*** Block opens ***

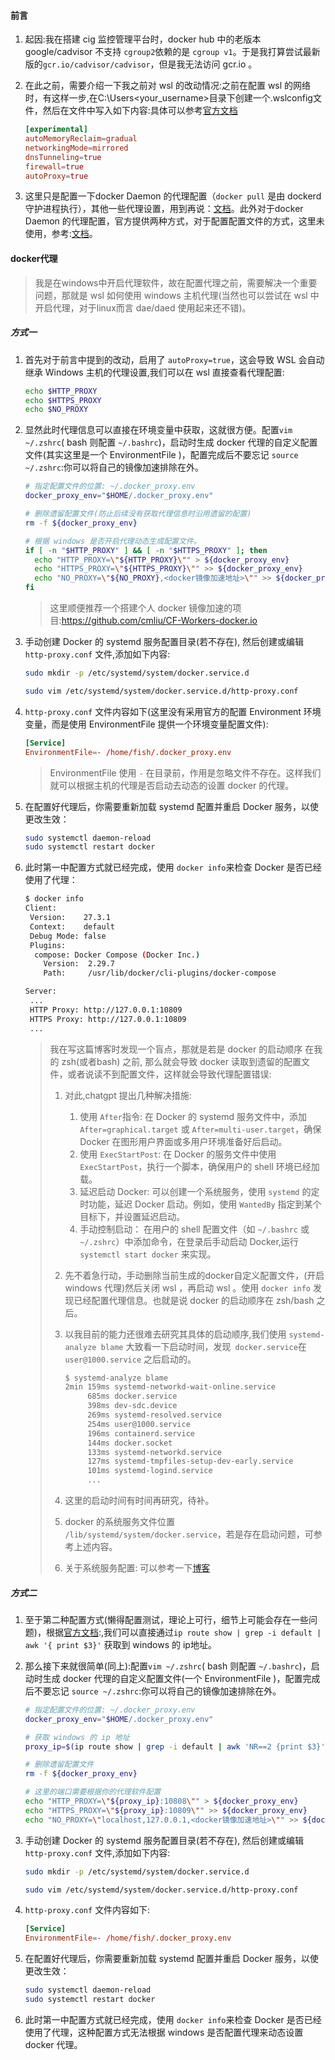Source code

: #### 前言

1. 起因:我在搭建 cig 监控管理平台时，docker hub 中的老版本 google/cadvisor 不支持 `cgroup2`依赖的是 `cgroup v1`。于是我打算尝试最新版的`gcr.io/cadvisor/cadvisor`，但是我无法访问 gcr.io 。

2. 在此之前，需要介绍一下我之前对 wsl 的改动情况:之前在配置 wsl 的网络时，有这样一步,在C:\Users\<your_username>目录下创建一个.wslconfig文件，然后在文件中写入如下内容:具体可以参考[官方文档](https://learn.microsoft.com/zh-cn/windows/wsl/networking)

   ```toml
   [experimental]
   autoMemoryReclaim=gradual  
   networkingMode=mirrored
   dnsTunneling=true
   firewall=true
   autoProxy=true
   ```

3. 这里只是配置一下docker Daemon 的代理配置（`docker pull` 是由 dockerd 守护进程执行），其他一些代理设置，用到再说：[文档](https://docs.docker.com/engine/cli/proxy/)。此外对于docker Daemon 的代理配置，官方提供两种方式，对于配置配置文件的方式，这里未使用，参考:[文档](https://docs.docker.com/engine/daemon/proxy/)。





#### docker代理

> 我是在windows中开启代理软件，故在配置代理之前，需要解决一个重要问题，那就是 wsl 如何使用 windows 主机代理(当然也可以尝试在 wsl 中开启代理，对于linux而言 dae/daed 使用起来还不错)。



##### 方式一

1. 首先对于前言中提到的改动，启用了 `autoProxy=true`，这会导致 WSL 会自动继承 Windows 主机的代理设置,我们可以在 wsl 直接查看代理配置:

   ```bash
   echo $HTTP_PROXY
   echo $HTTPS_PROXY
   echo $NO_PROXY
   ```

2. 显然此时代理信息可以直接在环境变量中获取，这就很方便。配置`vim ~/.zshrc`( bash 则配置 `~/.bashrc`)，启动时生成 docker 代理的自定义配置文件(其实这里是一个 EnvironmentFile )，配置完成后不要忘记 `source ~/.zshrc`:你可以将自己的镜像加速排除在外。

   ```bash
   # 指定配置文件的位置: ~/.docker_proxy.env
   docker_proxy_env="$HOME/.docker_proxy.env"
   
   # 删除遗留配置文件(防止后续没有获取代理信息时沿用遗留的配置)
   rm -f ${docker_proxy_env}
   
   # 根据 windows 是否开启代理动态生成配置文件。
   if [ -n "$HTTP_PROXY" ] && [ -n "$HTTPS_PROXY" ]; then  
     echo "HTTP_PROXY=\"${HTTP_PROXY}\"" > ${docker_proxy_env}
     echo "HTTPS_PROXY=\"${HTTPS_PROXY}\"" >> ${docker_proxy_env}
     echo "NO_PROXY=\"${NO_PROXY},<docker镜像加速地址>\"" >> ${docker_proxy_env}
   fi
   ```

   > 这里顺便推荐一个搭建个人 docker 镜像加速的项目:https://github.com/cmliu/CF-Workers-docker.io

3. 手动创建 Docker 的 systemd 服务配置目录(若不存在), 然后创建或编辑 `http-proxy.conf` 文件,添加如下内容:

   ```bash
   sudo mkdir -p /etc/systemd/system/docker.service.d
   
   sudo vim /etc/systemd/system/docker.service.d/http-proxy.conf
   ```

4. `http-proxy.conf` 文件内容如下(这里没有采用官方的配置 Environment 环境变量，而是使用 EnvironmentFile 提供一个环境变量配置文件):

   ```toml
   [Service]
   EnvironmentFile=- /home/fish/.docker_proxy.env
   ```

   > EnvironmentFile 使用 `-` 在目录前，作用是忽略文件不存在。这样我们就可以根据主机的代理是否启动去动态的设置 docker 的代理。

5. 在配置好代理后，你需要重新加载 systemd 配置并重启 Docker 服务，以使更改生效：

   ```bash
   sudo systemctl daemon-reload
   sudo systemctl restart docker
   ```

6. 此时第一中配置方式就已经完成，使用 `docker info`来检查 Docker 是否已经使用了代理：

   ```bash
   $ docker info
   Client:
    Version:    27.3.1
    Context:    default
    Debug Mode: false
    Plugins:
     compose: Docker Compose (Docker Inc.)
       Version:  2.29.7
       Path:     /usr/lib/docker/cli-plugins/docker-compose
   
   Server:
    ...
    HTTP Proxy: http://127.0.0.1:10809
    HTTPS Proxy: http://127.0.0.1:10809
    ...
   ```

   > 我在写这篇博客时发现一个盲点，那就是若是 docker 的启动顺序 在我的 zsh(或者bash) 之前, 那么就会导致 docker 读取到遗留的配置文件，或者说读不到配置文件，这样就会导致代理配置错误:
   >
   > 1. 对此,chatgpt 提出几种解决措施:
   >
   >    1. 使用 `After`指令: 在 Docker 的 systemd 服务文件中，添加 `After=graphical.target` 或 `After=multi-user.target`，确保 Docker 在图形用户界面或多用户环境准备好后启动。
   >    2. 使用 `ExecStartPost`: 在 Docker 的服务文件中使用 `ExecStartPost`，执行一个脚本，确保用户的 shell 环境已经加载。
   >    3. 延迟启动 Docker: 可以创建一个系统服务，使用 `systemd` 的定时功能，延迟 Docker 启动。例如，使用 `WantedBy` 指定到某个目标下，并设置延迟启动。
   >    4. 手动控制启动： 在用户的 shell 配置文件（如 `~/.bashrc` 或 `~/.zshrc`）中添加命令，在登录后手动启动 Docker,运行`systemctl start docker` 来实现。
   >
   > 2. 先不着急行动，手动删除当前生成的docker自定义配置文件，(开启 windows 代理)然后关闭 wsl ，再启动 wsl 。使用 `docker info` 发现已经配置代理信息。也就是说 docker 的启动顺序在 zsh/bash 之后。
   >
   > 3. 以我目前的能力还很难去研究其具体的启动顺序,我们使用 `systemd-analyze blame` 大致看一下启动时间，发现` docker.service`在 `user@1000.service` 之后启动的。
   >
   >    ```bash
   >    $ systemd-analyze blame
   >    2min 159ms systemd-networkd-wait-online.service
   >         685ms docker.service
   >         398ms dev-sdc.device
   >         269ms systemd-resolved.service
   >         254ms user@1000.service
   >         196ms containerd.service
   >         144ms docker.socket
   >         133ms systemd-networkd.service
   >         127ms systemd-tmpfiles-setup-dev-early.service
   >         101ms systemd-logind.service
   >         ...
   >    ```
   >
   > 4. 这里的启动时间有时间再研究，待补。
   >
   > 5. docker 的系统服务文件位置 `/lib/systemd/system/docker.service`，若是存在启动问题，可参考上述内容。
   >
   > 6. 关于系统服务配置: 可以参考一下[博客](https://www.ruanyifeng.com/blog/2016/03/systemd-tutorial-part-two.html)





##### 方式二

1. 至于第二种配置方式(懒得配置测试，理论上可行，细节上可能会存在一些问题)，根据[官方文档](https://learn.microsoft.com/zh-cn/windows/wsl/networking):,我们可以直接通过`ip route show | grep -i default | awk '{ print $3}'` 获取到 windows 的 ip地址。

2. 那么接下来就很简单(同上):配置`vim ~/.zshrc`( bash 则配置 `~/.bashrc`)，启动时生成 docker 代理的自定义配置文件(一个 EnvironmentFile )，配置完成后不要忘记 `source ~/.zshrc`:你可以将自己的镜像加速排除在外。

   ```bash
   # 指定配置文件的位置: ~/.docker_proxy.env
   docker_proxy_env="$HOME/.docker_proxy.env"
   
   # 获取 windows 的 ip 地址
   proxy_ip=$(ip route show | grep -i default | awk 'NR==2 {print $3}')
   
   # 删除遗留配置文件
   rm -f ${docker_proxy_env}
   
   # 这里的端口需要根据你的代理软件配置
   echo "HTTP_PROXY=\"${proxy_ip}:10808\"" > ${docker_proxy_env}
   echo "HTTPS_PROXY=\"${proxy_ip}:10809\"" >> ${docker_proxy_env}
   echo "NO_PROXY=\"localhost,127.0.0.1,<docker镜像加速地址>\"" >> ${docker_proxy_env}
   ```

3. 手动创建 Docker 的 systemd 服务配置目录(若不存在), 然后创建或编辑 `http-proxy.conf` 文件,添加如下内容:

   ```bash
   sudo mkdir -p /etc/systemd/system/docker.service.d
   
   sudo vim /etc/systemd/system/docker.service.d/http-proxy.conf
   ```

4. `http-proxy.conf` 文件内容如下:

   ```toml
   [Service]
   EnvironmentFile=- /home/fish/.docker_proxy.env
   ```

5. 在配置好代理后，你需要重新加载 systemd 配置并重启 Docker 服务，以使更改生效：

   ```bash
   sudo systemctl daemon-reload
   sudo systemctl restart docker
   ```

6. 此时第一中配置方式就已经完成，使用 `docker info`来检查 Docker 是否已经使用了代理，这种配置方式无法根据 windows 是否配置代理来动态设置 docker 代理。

*** Block closes ***

WORK TASK
Your answer should be each line of the data that contains the word "是否已经使用了代理", copied as it stands.

ANSWER TO THIS PROBLEM
6. 此时第一中配置方式就已经完成，使用 `docker info`来检查 Docker 是否已经使用了代理：
6. 此时第一中配置方式就已经完成，使用 `docker info`来检查 Docker 是否已经使用了代理，这种配置方式无法根据 windows 是否配置代理来动态设置 docker 代理。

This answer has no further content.